EXERCISE INSTRUCTIONS -
From the listing below, pull out the lines that hold "begin".

EXERCISE INPUT -
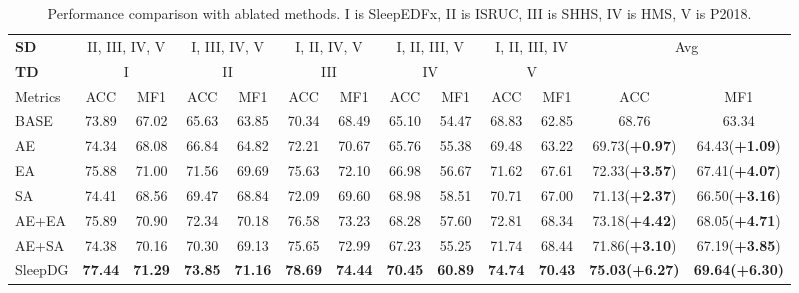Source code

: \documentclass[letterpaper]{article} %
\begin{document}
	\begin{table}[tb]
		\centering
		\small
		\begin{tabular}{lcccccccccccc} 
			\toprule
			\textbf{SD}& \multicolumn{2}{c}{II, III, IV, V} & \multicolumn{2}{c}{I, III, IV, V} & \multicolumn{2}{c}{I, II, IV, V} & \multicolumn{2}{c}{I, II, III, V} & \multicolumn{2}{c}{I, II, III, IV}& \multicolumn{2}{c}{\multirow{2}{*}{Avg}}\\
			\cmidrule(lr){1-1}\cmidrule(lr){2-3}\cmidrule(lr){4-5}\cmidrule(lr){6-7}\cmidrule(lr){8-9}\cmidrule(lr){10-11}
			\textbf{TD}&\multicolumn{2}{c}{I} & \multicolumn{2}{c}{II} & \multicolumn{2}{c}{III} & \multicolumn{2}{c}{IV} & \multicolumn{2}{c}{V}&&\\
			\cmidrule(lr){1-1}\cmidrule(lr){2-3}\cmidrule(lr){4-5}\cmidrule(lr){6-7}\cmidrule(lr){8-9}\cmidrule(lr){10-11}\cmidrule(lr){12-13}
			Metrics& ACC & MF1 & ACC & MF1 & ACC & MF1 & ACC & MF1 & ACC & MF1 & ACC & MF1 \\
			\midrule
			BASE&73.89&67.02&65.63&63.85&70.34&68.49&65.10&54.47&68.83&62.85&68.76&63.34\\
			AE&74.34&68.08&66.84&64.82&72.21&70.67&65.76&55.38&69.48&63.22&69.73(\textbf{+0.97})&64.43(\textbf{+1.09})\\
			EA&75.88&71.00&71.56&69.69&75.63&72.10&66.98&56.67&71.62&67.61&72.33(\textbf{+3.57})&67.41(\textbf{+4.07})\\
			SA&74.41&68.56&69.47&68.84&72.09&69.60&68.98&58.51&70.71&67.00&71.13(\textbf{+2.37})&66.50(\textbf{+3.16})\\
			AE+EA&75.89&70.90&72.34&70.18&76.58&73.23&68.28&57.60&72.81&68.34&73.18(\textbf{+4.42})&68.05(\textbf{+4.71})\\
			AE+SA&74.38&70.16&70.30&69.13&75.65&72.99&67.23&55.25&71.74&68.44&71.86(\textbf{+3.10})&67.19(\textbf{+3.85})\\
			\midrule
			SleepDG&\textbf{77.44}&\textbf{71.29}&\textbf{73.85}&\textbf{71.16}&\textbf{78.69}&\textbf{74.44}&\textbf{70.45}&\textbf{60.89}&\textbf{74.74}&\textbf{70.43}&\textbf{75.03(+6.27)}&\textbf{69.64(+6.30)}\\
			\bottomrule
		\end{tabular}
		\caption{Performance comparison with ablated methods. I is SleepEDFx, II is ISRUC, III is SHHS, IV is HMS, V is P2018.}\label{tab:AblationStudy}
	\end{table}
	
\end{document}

...

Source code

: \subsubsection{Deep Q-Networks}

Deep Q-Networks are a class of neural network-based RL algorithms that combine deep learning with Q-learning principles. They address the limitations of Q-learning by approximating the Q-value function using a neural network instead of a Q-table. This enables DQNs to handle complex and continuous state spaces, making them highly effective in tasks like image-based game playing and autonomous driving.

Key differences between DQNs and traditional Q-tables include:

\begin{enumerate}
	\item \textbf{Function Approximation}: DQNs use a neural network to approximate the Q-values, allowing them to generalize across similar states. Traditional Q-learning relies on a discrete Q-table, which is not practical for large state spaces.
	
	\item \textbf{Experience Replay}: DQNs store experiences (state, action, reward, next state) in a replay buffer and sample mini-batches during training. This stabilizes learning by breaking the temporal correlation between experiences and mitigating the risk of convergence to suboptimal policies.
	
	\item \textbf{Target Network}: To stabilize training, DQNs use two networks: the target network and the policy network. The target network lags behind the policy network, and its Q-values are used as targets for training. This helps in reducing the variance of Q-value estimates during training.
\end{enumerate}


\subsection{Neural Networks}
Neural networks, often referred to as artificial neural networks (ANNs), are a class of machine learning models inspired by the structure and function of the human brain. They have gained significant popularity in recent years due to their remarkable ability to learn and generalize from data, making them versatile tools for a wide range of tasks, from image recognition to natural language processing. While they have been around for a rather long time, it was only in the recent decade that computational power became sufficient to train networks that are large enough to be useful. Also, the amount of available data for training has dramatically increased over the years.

==

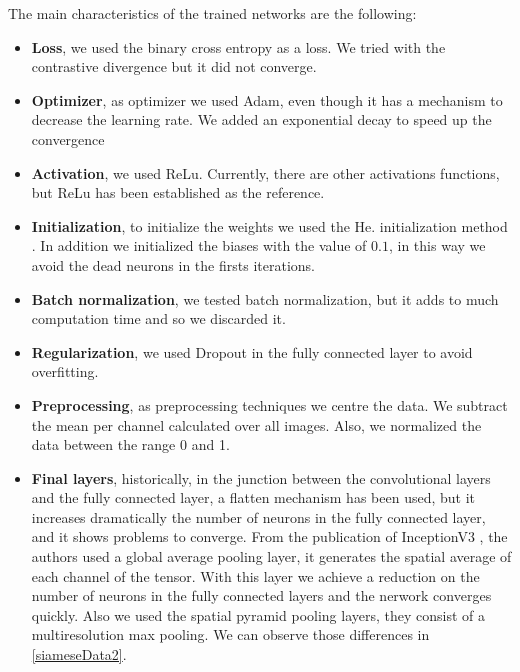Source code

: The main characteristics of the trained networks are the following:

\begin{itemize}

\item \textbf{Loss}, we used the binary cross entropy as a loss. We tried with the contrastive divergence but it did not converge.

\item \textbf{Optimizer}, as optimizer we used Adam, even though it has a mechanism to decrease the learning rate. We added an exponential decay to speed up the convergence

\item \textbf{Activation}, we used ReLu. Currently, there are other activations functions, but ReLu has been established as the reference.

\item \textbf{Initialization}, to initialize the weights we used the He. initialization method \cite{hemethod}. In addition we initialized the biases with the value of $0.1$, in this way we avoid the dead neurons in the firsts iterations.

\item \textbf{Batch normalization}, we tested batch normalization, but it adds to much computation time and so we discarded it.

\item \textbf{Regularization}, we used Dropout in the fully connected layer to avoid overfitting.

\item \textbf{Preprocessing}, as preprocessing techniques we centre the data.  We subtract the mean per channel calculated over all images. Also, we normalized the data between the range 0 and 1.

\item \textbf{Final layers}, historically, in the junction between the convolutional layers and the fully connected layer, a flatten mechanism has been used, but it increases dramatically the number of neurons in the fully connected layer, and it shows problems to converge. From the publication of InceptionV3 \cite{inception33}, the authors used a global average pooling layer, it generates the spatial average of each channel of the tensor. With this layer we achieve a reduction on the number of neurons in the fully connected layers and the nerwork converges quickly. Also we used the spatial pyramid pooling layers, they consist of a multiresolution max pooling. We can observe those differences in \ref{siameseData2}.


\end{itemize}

FINISHED EXERCISE -
\begin{document}
	\begin{table}[tb]
		\begin{tabular}{lcccccccccccc} 
\begin{enumerate}
\begin{itemize}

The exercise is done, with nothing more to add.